The Battle Of The InfiniBands, Part Two

For decades, the IT market has been obsessed with the competition between suppliers of processors, but there are rivalries between the makers of networking chips and the full-blown switches that are based on them that are just as intense. Such a rivalry exists between the InfiniBand chips from Mellanox Technologies and the Omni-Path chips from Intel, which are based on technologies Intel got six years ago when it acquired the InfiniBand business from QLogic for $125 million.

At the time, we quipped that AMD needed to buy Mellanox, but instead AMD turned right around and shelled out $334 million to buy microserver maker SeaMicro, which had its own interconnect but not one suitable for HPC as we know it, and Intel almost immediately went out and bought the “Gemini” and “Aries” HPC interconnect business from supercomputer maker Cray for $140 million. In July 2011, Intel snapped up innovative Ethernet chip maker Fulcrum Microsystems for an undisclosed sum, which started off its buying spree.

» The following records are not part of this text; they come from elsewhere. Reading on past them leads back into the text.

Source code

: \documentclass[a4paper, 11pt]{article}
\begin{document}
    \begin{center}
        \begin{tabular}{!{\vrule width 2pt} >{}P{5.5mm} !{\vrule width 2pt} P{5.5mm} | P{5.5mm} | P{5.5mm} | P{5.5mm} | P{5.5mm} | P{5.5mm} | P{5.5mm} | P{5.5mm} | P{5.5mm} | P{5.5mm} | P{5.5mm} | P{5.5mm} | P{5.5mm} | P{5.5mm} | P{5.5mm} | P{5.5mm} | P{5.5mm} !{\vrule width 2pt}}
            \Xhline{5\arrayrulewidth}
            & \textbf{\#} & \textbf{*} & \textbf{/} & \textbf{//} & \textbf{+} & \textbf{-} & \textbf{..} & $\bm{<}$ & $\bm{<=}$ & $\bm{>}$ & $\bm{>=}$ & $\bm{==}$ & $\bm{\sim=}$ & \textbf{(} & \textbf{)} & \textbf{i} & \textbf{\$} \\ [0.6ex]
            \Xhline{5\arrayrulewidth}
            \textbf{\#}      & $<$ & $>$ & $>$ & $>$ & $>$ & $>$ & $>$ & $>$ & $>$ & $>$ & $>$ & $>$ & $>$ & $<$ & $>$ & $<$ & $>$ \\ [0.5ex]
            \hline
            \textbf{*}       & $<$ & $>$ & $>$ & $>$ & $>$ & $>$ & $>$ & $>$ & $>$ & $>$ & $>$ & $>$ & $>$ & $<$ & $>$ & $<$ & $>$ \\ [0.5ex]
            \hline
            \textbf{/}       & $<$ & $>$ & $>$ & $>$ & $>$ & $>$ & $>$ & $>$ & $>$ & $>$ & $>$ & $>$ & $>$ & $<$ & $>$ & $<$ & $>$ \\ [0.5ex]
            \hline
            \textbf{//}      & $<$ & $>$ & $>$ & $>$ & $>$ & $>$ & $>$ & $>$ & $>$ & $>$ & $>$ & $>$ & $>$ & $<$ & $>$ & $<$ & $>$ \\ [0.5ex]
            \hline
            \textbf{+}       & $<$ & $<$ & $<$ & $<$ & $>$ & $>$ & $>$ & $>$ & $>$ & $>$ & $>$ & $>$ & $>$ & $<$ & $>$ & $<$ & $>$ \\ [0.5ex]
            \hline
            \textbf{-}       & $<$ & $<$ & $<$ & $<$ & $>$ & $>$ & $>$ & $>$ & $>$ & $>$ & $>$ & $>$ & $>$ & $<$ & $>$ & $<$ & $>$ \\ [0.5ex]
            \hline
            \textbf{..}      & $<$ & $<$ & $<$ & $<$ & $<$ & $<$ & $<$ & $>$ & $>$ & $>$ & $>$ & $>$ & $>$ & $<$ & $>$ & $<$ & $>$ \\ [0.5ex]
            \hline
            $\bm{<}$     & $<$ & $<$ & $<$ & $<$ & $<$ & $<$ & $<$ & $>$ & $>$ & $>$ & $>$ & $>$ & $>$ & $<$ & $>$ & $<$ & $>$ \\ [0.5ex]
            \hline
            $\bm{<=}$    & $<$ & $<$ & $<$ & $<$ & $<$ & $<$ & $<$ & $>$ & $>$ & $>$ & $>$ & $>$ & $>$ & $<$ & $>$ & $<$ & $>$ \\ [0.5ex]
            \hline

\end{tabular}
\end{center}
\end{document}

At the moment, Omni-Path is an InfiniBand-derived networking technology with a proprietary protocol that uses an onload model, meaning a lot of the networking jobs are pulled onto the processors of the cluster and are not done by the switch; Omni-Path also borrows some technology from the Aries interconnect with the Omni-Path 100 Series, which debuted in November 2015 and which, as the name suggests, runs at 100 Gb/sec. With the future 200 Series, which was expected to debut this year in the original “Aurora” Knights Hill supercomputer slated for Argonne National Laboratory, Intel is moving to 200 Gb/sec speeds and will incorporate more goodies from Aries. We have also heard through the grapevine that this Omni-Path 200 will offer more offload of functions, as Mellanox does with its InfiniBand switches.

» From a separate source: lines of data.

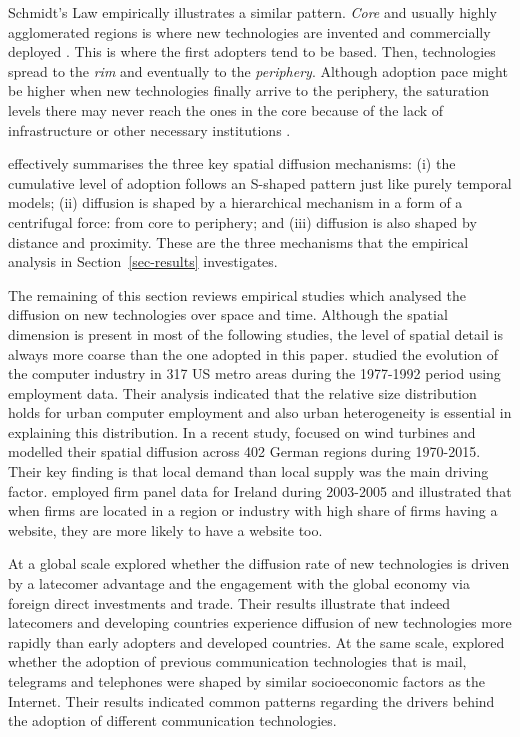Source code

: \documentclass[
  authoryear,
  preprint,
  3p]{elsarticle}
\begin{document}
Schmidt's Law empirically illustrates a similar pattern. \emph{Core} and
usually highly agglomerated regions is where new technologies are
invented and commercially deployed \citep{grubler1990rise}. This is
where the first adopters tend to be based. Then, technologies spread to
the \emph{rim} and eventually to the \emph{periphery}. Although adoption
pace might be higher when new technologies finally arrive to the
periphery, the saturation levels there may never reach the ones in the
core because of the lack of infrastructure or other necessary
institutions \citep{leibowicz2016representing}.

\citet{grubler1990rise} effectively summarises the three key spatial
diffusion mechanisms: (i) the cumulative level of adoption follows an
S-shaped pattern just like purely temporal models; (ii) diffusion is
shaped by a hierarchical mechanism in a form of a centrifugal force:
from core to periphery; and (iii) diffusion is also shaped by distance
and proximity. These are the three mechanisms that the empirical
analysis in Section~\ref{sec-results} investigates.

The remaining of this section reviews empirical studies which analysed
the diffusion on new technologies over space and time. Although the
spatial dimension is present in most of the following studies, the level
of spatial detail is always more coarse than the one adopted in this
paper. \citet{beardsell1999spatial} studied the evolution of the
computer industry in 317 US metro areas during the 1977-1992 period
using employment data. Their analysis indicated that the relative size
distribution holds for urban computer employment and also urban
heterogeneity is essential in explaining this distribution. In a recent
study, \citet{bednarz2020pulled} focused on wind turbines and modelled
their spatial diffusion across 402 German regions during 1970-2015.
Their key finding is that local demand than local supply was the main
driving factor. \citet{haller2011determinants} employed firm panel data
for Ireland during 2003-2005 and illustrated that when firms are located
in a region or industry with high share of firms having a website, they
are more likely to have a website too.

At a global scale \citet{perkins2005international} explored whether the
diffusion rate of new technologies is driven by a latecomer advantage
and the engagement with the global economy via foreign direct
investments and trade. Their results illustrate that indeed latecomers
and developing countries experience diffusion of new technologies more
rapidly than early adopters and developed countries. At the same scale,
\citet{perkins2011internet} explored whether the adoption of previous
communication technologies that is mail, telegrams and telephones were
shaped by similar socioeconomic factors as the Internet. Their results
indicated common patterns regarding the drivers behind the adoption of
different communication technologies.
\end{document}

The current “Switch-IB 2” EDR InfiniBand from Mellanox runs at 100 Gb/sec, but the impending “Quantum” HDR InfiniBand, which will be available in August or September if all goes according to plan, runs at 200 Gb/sec and will have even more offload of network processing from the CPUs in the cluster to the server adapter cards and the switch ASICs. Mellanox also has a fast-growing 100 Gb/sec Ethernet “Spectrum” chip and switch business, and the “Spectrum-2” chip will double the speed up to 200 Gb/sec with some of the same signaling tricks used with the InfiniBand chips. Mellanox has a path to 400 Gb/sec and is looking ahead to 800 Gb/sec, keeping the pedal to the metal. Intel has been mostly quiet about Omni-Path, and has not said anything about its plans with the Fulcrum Ethernet chips or Ethernet in general. Intel may not be in a mood to try to take on Broadcom, the market leader for Ethernet switch chips in the datacenter, but Mellanox has been and it has been able to take away some share here. In fact, the success that Mellanox has had in this regard would usually goad Intel into action with Ethernet, but thus far, it has stuck to pushing Omni-Path in HPC and AI niches and left the broader Ethernet market to Broadcom and upstarts like Barefoot Networks, Marvell (which will soon own Cavium and therefore the XPliant switch chips), and Innovium.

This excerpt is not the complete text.